Trying to counter this alarming trend was Landon. He took it to such an extent that he monitored what his children watched on television. “Unless there’s something very worthwhile, I won’t let them watch during the week,” admitted Landon. “But they do have to watch Little House.”
Landon put forward good content for his children and all other viewers
The family dinner has, since its advent in the United States from Europe, been the heartbeat of interpersonal enrichment. Sociologist James H.S. Bossard said in 1943, “it is at the dining table, and particularly at dinner time, that the family is apt to be at its greatest ease.” It was a center of communication and education. That same year, The Saturday Evening Post published Freedom from Want by Norman Rockwell, calling the dinner table a symbol of American strength.
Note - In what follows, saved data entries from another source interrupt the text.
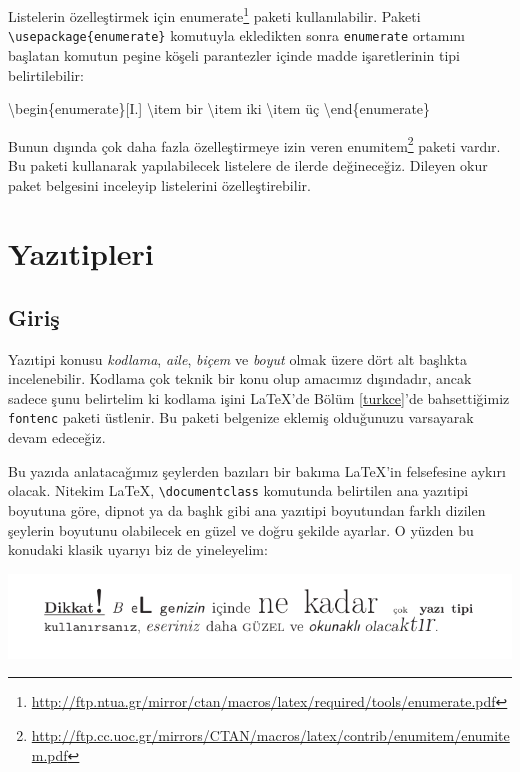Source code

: \documentclass[
  10pt,
]{scrbook}
\newenvironment{Shaded}{\begin{snugshade}}{\end{snugshade}}
\newcommand{\NormalTok}[1]{#1}
\renewcommand{\href}[2]{#2\footnote{\url{#1}}}
\begin{document}
Listelerin özelleştirmek için
\href{http://ftp.ntua.gr/mirror/ctan/macros/latex/required/tools/enumerate.pdf}{enumerate} paketi kullanılabilir. Paketi \texttt{\textbackslash{}usepackage\{enumerate\}}
komutuyla ekledikten sonra \texttt{enumerate} ortamını başlatan komutun peşine
köşeli parantezler içinde madde işaretlerinin tipi belirtilebilir:

\begin{Shaded}
\begin{Highlighting}[]
\NormalTok{\textbackslash{}begin\{enumerate\}[I.]}
\NormalTok{\textbackslash{}item bir}
\NormalTok{\textbackslash{}item iki }
\NormalTok{\textbackslash{}item üç}
\NormalTok{\textbackslash{}end\{enumerate\}}
\end{Highlighting}
\end{Shaded}

Bunun dışında çok daha fazla özelleştirmeye izin veren
\href{http://ftp.cc.uoc.gr/mirrors/CTAN/macros/latex/contrib/enumitem/enumitem.pdf}{enumitem} paketi vardır. Bu paketi kullanarak yapılabilecek
listelere de ilerde değineceğiz. Dileyen okur paket belgesini inceleyip
listelerini özelleştirebilir.

\hypertarget{yazux131tipleri}{%
\section{Yazıtipleri}\label{yazux131tipleri}}

\hypertarget{giriux15f}{%
\subsection{Giriş}\label{giriux15f}}

Yazıtipi konusu \emph{kodlama}, \emph{aile}, \emph{biçem} ve \emph{boyut} olmak üzere dört
alt başlıkta incelenebilir. Kodlama çok teknik bir konu olup amacımız
dışındadır, ancak sadece şunu belirtelim ki kodlama işini LaTeX'de Bölüm \ref{turkce}'de bahsettiğimiz \texttt{fontenc} paketi üstlenir. Bu paketi belgenize eklemiş
olduğunuzu varsayarak devam edeceğiz.

Bu yazıda anlatacağımız şeylerden bazıları bir bakıma LaTeX'in
felsefesine aykırı olacak. Nitekim LaTeX, \texttt{\textbackslash{}documentclass} komutunda
belirtilen ana yazıtipi boyutuna göre, dipnot ya da başlık gibi ana
yazıtipi boyutundan farklı dizilen şeylerin boyutunu olabilecek en güzel
ve doğru şekilde ayarlar. O yüzden bu konudaki klasik uyarıyı biz de
yineleyelim:

\includegraphics{images/uyari.png}
\end{document}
Togetherness and friendliness defined the values laid out at the dinner table beside the roasted chicken and boiled green beans, mashed potatoes and chopped carrots. It was also unity and warmth that Landon wanted to bring back to American viewers through the Ingalls family.
At one point in the show’s production history, NBC executives wanted more action in the show but Landon put his foot down, saying it did not align with the characters.
“It was obvious I wasn’t going to do that kind of show,” he said in ’82. “Our characters are warm, feeling, and non-violent towards each other.”
After all, his kids would be watching every single episode.